SUPPLIED DATA:
=== Begin Enclosure ===
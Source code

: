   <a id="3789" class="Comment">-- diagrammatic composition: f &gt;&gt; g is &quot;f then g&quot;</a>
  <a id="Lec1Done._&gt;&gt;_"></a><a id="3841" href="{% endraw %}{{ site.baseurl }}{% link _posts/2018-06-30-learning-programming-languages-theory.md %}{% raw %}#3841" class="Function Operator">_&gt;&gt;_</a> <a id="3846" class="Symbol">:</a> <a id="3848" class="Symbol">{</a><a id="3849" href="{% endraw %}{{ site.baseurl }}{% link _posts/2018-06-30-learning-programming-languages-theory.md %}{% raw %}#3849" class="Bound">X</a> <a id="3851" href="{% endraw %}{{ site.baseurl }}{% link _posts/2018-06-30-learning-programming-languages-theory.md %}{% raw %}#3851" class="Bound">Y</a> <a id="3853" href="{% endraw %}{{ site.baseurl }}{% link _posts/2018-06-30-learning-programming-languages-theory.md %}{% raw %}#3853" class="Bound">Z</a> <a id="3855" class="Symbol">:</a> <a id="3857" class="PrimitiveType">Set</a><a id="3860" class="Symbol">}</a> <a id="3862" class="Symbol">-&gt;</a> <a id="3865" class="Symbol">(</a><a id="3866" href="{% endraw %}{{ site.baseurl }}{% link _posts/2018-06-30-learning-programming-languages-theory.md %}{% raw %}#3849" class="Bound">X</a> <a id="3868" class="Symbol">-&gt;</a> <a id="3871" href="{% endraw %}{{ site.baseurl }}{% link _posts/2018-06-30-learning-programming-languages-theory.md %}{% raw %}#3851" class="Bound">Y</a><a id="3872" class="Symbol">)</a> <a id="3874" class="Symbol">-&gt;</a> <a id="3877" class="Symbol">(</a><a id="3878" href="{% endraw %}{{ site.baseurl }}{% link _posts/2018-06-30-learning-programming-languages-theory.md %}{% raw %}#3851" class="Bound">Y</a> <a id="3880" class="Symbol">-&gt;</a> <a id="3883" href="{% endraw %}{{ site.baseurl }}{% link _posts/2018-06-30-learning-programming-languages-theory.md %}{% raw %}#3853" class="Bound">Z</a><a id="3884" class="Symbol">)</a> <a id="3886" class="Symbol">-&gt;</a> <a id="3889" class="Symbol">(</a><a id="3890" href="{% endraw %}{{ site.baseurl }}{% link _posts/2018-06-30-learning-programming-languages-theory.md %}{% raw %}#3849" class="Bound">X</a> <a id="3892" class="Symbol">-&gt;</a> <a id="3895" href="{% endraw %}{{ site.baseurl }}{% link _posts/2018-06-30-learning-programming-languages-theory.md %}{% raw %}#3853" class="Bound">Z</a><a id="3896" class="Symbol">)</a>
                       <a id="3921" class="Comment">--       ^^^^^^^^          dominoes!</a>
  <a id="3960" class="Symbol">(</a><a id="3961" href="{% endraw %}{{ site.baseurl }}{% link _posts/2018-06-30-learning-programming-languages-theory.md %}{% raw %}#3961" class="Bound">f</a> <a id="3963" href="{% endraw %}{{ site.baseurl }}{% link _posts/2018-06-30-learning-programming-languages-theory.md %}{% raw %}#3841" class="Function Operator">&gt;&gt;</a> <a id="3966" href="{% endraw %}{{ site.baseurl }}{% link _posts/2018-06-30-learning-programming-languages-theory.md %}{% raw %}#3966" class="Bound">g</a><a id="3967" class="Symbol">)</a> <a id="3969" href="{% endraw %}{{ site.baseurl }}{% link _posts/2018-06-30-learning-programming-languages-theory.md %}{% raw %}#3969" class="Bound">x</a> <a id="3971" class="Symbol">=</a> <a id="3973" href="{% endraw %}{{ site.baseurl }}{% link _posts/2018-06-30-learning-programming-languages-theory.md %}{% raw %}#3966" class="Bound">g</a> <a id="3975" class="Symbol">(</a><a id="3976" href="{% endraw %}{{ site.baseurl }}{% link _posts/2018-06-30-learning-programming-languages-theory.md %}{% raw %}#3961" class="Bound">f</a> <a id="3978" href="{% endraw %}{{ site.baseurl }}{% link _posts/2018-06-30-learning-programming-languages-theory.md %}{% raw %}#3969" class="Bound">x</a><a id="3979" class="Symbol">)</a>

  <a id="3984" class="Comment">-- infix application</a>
=== End Enclosure ===
WORK INSTRUCTIONS: Return the lines exactly as they stand, please. Start at the top of the material and finish with the line where "is &quot;f then g&quot;</a>" appears.

RESPONSE BELOW:
Source code

:   <a id="3789" class="Comment">-- diagrammatic composition: f &gt;&gt; g is &quot;f then g&quot;</a>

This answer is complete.